Basically, car makers want to either take out entirely, or at least reduce as much as possible, the cost of doing business. It’s reckoned that the agency model will actually see fewer physical car dealerships, each selling more cars, which would reduce the costs of shipping as well as the cost of agency fees.
It’s here that there is some danger for the consumer. Under the old dealer franchise model, you had two levels of competition on pricing. At the higher level, car makers would price their cars to be competitive with rivals, and then — at the point of sale — car dealers could further price cars, and offer discounts, in line with other dealerships in the area.
You might get a better price on a new car if, for instance, you were a regular customer of a particular dealership. The dealer might take the view that because you’ll be back in for servicing and will probably come back again in three or four years’ time for another car, you’re worth an extra percentage off the price.
Under an agency model, this sort of loyalty bonus won’t go away entirely, but it will become trickier, and based more around the price you’re being offered for your trade-in than on the price of the new car.
In Ireland, the Competition and Consumer Protection Commission (CCPC) is watching rise of the agency model carefully, noting that: “The benefits of the agency model for consumers are generally seen to be the fixed consistent price can give consumers more confidence that what they are paying is fair, and it provides a better indication of value.
"However, it also means that there is no opportunity for consumers to negotiate on price or to shop around for better value.
“It is not yet clear what the long term impact of agency models will be on the second-hand car market and how it may affect consumers who part-exchange cars as part of a sale,” said a spokesperson for the CCPC. “It may result in greater choice in the second-hand car market where manufacturers may get dealers to use their forecourts for the storage and resale of traded in vehicles, rather than selling on through other channels. Variations in the approach to part-exchange could also mean consumers would be able to shop around for a better deal for that aspect of their purchase.”

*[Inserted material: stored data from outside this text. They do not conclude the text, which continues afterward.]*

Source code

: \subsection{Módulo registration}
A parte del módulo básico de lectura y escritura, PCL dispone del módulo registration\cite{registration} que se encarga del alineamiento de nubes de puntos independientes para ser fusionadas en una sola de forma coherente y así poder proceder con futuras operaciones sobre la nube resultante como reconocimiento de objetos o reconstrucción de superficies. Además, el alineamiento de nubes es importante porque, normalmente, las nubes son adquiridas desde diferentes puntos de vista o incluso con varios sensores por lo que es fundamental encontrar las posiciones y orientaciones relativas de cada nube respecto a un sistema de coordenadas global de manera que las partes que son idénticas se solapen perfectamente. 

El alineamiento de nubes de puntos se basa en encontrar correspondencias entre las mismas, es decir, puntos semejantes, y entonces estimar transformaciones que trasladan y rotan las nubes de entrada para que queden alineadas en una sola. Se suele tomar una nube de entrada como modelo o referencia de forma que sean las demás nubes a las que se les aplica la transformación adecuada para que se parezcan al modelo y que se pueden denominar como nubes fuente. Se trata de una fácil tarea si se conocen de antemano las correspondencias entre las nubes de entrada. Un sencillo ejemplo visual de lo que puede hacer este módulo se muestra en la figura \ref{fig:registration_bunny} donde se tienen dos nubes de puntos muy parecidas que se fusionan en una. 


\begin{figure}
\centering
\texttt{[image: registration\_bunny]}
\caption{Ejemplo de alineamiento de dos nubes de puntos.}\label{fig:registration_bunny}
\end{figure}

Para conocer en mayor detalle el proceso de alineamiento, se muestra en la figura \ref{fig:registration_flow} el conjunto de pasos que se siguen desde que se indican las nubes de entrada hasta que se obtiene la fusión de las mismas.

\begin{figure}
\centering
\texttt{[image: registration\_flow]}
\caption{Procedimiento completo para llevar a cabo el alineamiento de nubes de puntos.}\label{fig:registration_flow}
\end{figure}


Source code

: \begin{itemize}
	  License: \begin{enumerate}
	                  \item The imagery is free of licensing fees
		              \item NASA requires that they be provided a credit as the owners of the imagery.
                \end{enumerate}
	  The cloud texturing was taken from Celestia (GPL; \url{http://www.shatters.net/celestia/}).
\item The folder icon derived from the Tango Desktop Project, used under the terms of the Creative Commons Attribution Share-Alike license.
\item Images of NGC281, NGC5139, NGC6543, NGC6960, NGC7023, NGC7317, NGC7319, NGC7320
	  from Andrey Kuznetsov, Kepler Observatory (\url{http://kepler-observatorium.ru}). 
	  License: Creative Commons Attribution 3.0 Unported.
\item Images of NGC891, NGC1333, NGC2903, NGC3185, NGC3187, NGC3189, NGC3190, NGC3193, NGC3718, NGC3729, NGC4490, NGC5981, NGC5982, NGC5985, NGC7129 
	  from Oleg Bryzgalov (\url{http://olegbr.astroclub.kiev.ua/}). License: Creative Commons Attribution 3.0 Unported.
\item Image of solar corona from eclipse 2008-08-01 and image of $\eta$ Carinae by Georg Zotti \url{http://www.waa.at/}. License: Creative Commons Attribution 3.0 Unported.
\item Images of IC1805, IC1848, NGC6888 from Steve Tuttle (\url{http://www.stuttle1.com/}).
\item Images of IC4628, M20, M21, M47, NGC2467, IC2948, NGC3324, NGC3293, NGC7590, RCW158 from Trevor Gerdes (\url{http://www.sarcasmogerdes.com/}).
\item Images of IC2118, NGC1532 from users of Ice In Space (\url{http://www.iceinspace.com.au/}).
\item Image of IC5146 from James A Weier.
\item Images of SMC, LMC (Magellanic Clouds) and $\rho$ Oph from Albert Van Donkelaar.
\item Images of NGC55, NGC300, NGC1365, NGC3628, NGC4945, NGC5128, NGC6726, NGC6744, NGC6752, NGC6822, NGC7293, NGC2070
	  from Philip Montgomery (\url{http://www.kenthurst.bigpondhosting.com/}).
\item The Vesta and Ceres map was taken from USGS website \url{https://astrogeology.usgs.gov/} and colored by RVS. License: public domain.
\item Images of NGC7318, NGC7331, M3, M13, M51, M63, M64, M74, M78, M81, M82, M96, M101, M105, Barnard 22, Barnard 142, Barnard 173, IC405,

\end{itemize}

Not everyone thinks that the agency model is inevitable, however. At the recent Car Dealer Live conference in the UK, MG’s commercial director, Guy Pigounakis, said that he thinks this is being driven by greed on the car makers’ part, and that alone dooms it to failure: “I do think it’s a margin grab and I don’t think manufacturers realise the depth of job and commitment dealers have, especially in the aftersales arena. I think as long as manufacturers are arrogant enough to think that way, I think the agency models I’ve seen by and large will fail.”
Not all car brands in Ireland are going to go with agency models. The huge Gowan Group, which now imports Peugeot, Citroën, DS, Opel, Fiat, Jeep, Alfa Romeo, and Honda, has said that it’s not looking at an agency model yet, and nor is Mercedes-Benz, Land Rover, nor newly-arrived Chinese giant BYD. There’s still life in the old franchise dog yet, it seems.
Ultimately, the consumer will decide because they will go with the sales model that suits them best, and dealers and car makers will have to follow. Does that make an agency model inevitable? Only the bottom line will tell.